Supplied records below:

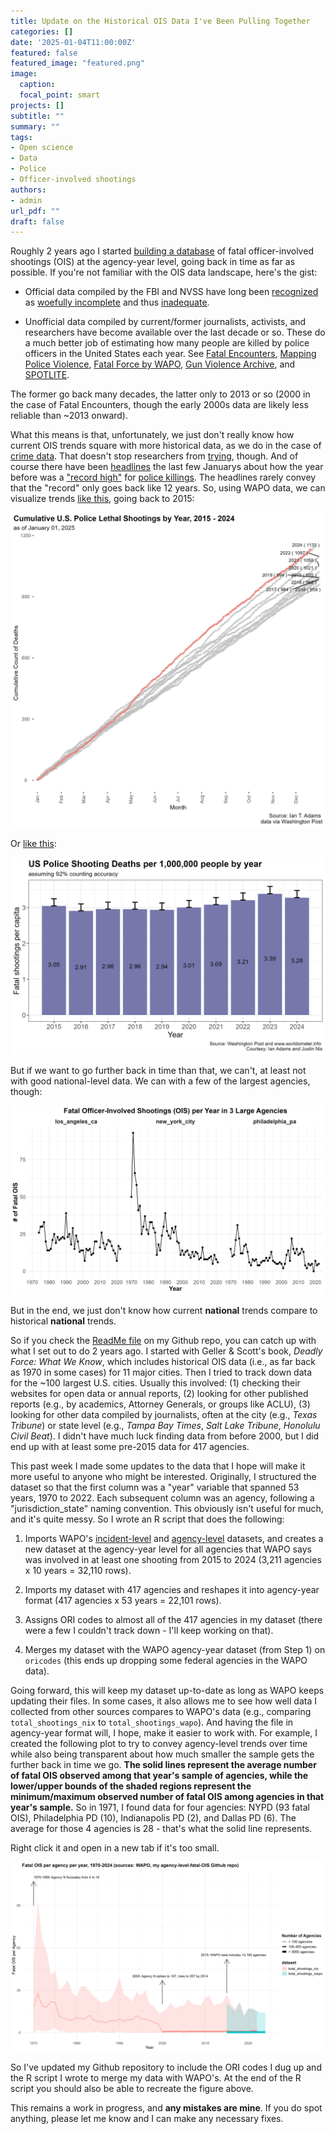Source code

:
 ```yaml
---
title: Update on the Historical OIS Data I've Been Pulling Together
categories: []
date: '2025-01-04T11:00:00Z'
featured: false
featured_image: "featured.png"
image:
  caption: 
  focal_point: smart
projects: []
subtitle: ""
summary: ""
tags:
- Open science
- Data
- Police
- Officer-involved shootings
authors: 
- admin
url_pdf: ""
draft: false
---
```


Roughly 2 years ago I started [building a database](https://github.com/jnixy/agency-level-fatal-OIS) of fatal officer-involved shootings (OIS) at the agency-year level, going back in time as far as possible. If you're not familiar with the OIS data landscape, here's the gist:

* Official data compiled by the FBI and NVSS have long been [recognized](https://heinonline.org/HOL/P?h=hein.journals/jclc70&i=556) as [woefully incomplete](https://doi.org/10.3818/JRP.4.1.2002.87) and thus [inadequate](https://doi.org/10.1177/1088767911430861). 

* Unofficial data compiled by current/former journalists, activists, and researchers have become available over the last decade or so. These do a much better job of estimating how many people are killed by police officers in the United States each year. See [Fatal Encounters](https://fatalencounters.org), [Mapping Police Violence](policedata.org), [Fatal Force by WAPO](https://www.washingtonpost.com/graphics/investigations/police-shootings-database/), [Gun Violence Archive](https://www.gunviolencearchive.org/), and [SPOTLITE](https://clinecenter.illinois.edu/spotlite). 

The former go back many decades, the latter only to 2013 or so (2000 in the case of Fatal Encounters, though the early 2000s data are likely less reliable than ~2013 onward). 

What this means is that, unfortunately, we just don't really know how current OIS trends square with more historical data, as we do in the case of [crime data](https://link.springer.com/article/10.1007/s10940-015-9277-2). That doesn't stop researchers from [trying](https://x.com/jnixy/status/1635677916762886149), though. And of course there have been [headlines](https://www.theguardian.com/us-news/2024/jan/08/2023-us-police-violence-increase-record-deadliest-year-decade) the last few Januarys about how the year before was a ["record high"](https://www.theguardian.com/us-news/2023/jan/06/us-police-killings-record-number-2022) for [police killings](https://www.usatoday.com/story/news/nation/2024/01/17/police-killings-record-2023/72174081007/). The headlines rarely convey that the "record" only goes back like 12 years. So, using WAPO data, we can visualize trends [like this](https://x.com/ian_t_adams/status/1874608480054866092), going back to 2015:

![](cumulative_ois.jfif)

Or [like this](https://x.com/ian_t_adams/status/1874608484748329388):

![](national_ois_rates.jfif)

But if we want to go further back in time than that, we can't, at least not with good national-level data. We can with a few of the largest agencies, though:

![](lapd_nypd_ppd.png)

But in the end, we just don't know how current **national** trends compare to historical **national** trends.

So if you check the [ReadMe file](https://github.com/jnixy/agency-level-fatal-OIS/blob/main/README.md) on my Github repo, you can catch up with what I set out to do 2 years ago. I started with Geller & Scott's book, *Deadly Force: What We Know*, which includes historical OIS data (i.e., as far back as 1970 in some cases) for 11 major cities. Then I tried to track down data for the ~100 largest U.S. cities. Usually this involved: (1) checking their websites for open data or annual reports, (2) looking for other published reports (e.g., by academics, Attorney Generals, or groups like ACLU), (3) looking for other data compiled by journalists, often at the city (e.g., *Texas Tribune*) or state level (e.g., *Tampa Bay Times*, *Salt Lake Tribune*, *Honolulu Civil Beat*). I didn't have much luck finding data from before 2000, but I did end up with at least some pre-2015 data for 417 agencies. 

This past week I made some updates to the data that I hope will make it more useful to anyone who might be interested. Originally, I structured the dataset so that the first column was a "year" variable that spanned 53 years, 1970 to 2022. Each subsequent column was an agency, following a "jurisdiction_state" naming convention. This obviously isn't useful for much, and it's quite messy. So I wrote an R script that does the following: 

1. Imports WAPO's [incident-level](https://raw.githubusercontent.com/washingtonpost/data-police-shootings/refs/heads/master/v2/fatal-police-shootings-data.csv) and [agency-level](https://raw.githubusercontent.com/washingtonpost/data-police-shootings/refs/heads/master/v2/fatal-police-shootings-agencies.csv) datasets, and creates a new dataset at the agency-year level for all agencies that WAPO says was involved in at least one shooting from 2015 to 2024 (3,211 agencies x 10 years = 32,110 rows). 

2. Imports my dataset with 417 agencies and reshapes it into agency-year format (417 agencies x 53 years = 22,101 rows).

3. Assigns ORI codes to almost all of the 417 agencies in my dataset (there were a few I couldn't track down - I'll keep working on that). 

4. Merges my dataset with the WAPO agency-year dataset (from Step 1) on `oricodes` (this ends up dropping some federal agencies in the WAPO data). 

Going forward, this will keep my dataset up-to-date as long as WAPO keeps updating their files. In some cases, it also allows me to see how well data I collected from other sources compares to WAPO's data (e.g., comparing `total_shootings_nix` to `total_shootings_wapo`). And having the file in agency-year format will, I hope, make it easier to work with. For example, I created the following plot to try to convey agency-level trends over time while also being transparent about how much smaller the sample gets the further back in time we go. **The solid lines represent the average number of fatal OIS observed among that year's sample of agencies, while the lower/upper bounds of the shaded regions represent the minimum/maximum observed number of fatal OIS among agencies in that year's sample.** So in 1971, I found data for four agencies: NYPD (93 fatal OIS), Philadelphia PD (10), Indianapolis PD (2), and Dallas PD (6). The average for those 4 agencies is 28 - that's what the solid line represents. 

Right click it and open in a new tab if it's too small. 

![fois_trends](yearly_fois_trends.png)

So I've updated my Github repository to include the ORI codes I dug up and the R script I wrote to merge my data with WAPO's. At the end of the R script you should also be able to recreate the figure above. 

This remains a work in progress, and **any mistakes are mine**. If you do spot anything, please let me know and I can make any necessary fixes.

End of Supplied records.

How to complete this task ->
Set down the records precisely as they appear. Any picture stays out.

Output for this exercise ->
Source code

:
 ```yaml
---
title: Update on the Historical OIS Data I've Been Pulling Together
categories: []
date: '2025-01-04T11:00:00Z'
featured: false
featured_image: "featured.png"
image:
  caption: 
  focal_point: smart
projects: []
subtitle: ""
summary: ""
tags:
- Open science
- Data
- Police
- Officer-involved shootings
authors: 
- admin
url_pdf: ""
draft: false
---
```


Roughly 2 years ago I started [building a database](https://github.com/jnixy/agency-level-fatal-OIS) of fatal officer-involved shootings (OIS) at the agency-year level, going back in time as far as possible. If you're not familiar with the OIS data landscape, here's the gist:

* Official data compiled by the FBI and NVSS have long been [recognized](https://heinonline.org/HOL/P?h=hein.journals/jclc70&i=556) as [woefully incomplete](https://doi.org/10.3818/JRP.4.1.2002.87) and thus [inadequate](https://doi.org/10.1177/1088767911430861). 

* Unofficial data compiled by current/former journalists, activists, and researchers have become available over the last decade or so. These do a much better job of estimating how many people are killed by police officers in the United States each year. See [Fatal Encounters](https://fatalencounters.org), [Mapping Police Violence](policedata.org), [Fatal Force by WAPO](https://www.washingtonpost.com/graphics/investigations/police-shootings-database/), [Gun Violence Archive](https://www.gunviolencearchive.org/), and [SPOTLITE](https://clinecenter.illinois.edu/spotlite). 

The former go back many decades, the latter only to 2013 or so (2000 in the case of Fatal Encounters, though the early 2000s data are likely less reliable than ~2013 onward). 

What this means is that, unfortunately, we just don't really know how current OIS trends square with more historical data, as we do in the case of [crime data](https://link.springer.com/article/10.1007/s10940-015-9277-2). That doesn't stop researchers from [trying](https://x.com/jnixy/status/1635677916762886149), though. And of course there have been [headlines](https://www.theguardian.com/us-news/2024/jan/08/2023-us-police-violence-increase-record-deadliest-year-decade) the last few Januarys about how the year before was a ["record high"](https://www.theguardian.com/us-news/2023/jan/06/us-police-killings-record-number-2022) for [police killings](https://www.usatoday.com/story/news/nation/2024/01/17/police-killings-record-2023/72174081007/). The headlines rarely convey that the "record" only goes back like 12 years. So, using WAPO data, we can visualize trends [like this](https://x.com/ian_t_adams/status/1874608480054866092), going back to 2015:

![](cumulative_ois.jfif)

Or [like this](https://x.com/ian_t_adams/status/1874608484748329388):

![](national_ois_rates.jfif)

But if we want to go further back in time than that, we can't, at least not with good national-level data. We can with a few of the largest agencies, though:

![](lapd_nypd_ppd.png)

But in the end, we just don't know how current **national** trends compare to historical **national** trends.

So if you check the [ReadMe file](https://github.com/jnixy/agency-level-fatal-OIS/blob/main/README.md) on my Github repo, you can catch up with what I set out to do 2 years ago. I started with Geller & Scott's book, *Deadly Force: What We Know*, which includes historical OIS data (i.e., as far back as 1970 in some cases) for 11 major cities. Then I tried to track down data for the ~100 largest U.S. cities. Usually this involved: (1) checking their websites for open data or annual reports, (2) looking for other published reports (e.g., by academics, Attorney Generals, or groups like ACLU), (3) looking for other data compiled by journalists, often at the city (e.g., *Texas Tribune*) or state level (e.g., *Tampa Bay Times*, *Salt Lake Tribune*, *Honolulu Civil Beat*). I didn't have much luck finding data from before 2000, but I did end up with at least some pre-2015 data for 417 agencies. 

This past week I made some updates to the data that I hope will make it more useful to anyone who might be interested. Originally, I structured the dataset so that the first column was a "year" variable that spanned 53 years, 1970 to 2022. Each subsequent column was an agency, following a "jurisdiction_state" naming convention. This obviously isn't useful for much, and it's quite messy. So I wrote an R script that does the following: 

1. Imports WAPO's [incident-level](https://raw.githubusercontent.com/washingtonpost/data-police-shootings/refs/heads/master/v2/fatal-police-shootings-data.csv) and [agency-level](https://raw.githubusercontent.com/washingtonpost/data-police-shootings/refs/heads/master/v2/fatal-police-shootings-agencies.csv) datasets, and creates a new dataset at the agency-year level for all agencies that WAPO says was involved in at least one shooting from 2015 to 2024 (3,211 agencies x 10 years = 32,110 rows). 

2. Imports my dataset with 417 agencies and reshapes it into agency-year format (417 agencies x 53 years = 22,101 rows).

3. Assigns ORI codes to almost all of the 417 agencies in my dataset (there were a few I couldn't track down - I'll keep working on that). 

4. Merges my dataset with the WAPO agency-year dataset (from Step 1) on `oricodes` (this ends up dropping some federal agencies in the WAPO data). 

Going forward, this will keep my dataset up-to-date as long as WAPO keeps updating their files. In some cases, it also allows me to see how well data I collected from other sources compares to WAPO's data (e.g., comparing `total_shootings_nix` to `total_shootings_wapo`). And having the file in agency-year format will, I hope, make it easier to work with. For example, I created the following plot to try to convey agency-level trends over time while also being transparent about how much smaller the sample gets the further back in time we go. **The solid lines represent the average number of fatal OIS observed among that year's sample of agencies, while the lower/upper bounds of the shaded regions represent the minimum/maximum observed number of fatal OIS among agencies in that year's sample.** So in 1971, I found data for four agencies: NYPD (93 fatal OIS), Philadelphia PD (10), Indianapolis PD (2), and Dallas PD (6). The average for those 4 agencies is 28 - that's what the solid line represents. 

Right click it and open in a new tab if it's too small. 

![fois_trends](yearly_fois_trends.png)

So I've updated my Github repository to include the ORI codes I dug up and the R script I wrote to merge my data with WAPO's. At the end of the R script you should also be able to recreate the figure above. 

This remains a work in progress, and **any mistakes are mine**. If you do spot anything, please let me know and I can make any necessary fixes.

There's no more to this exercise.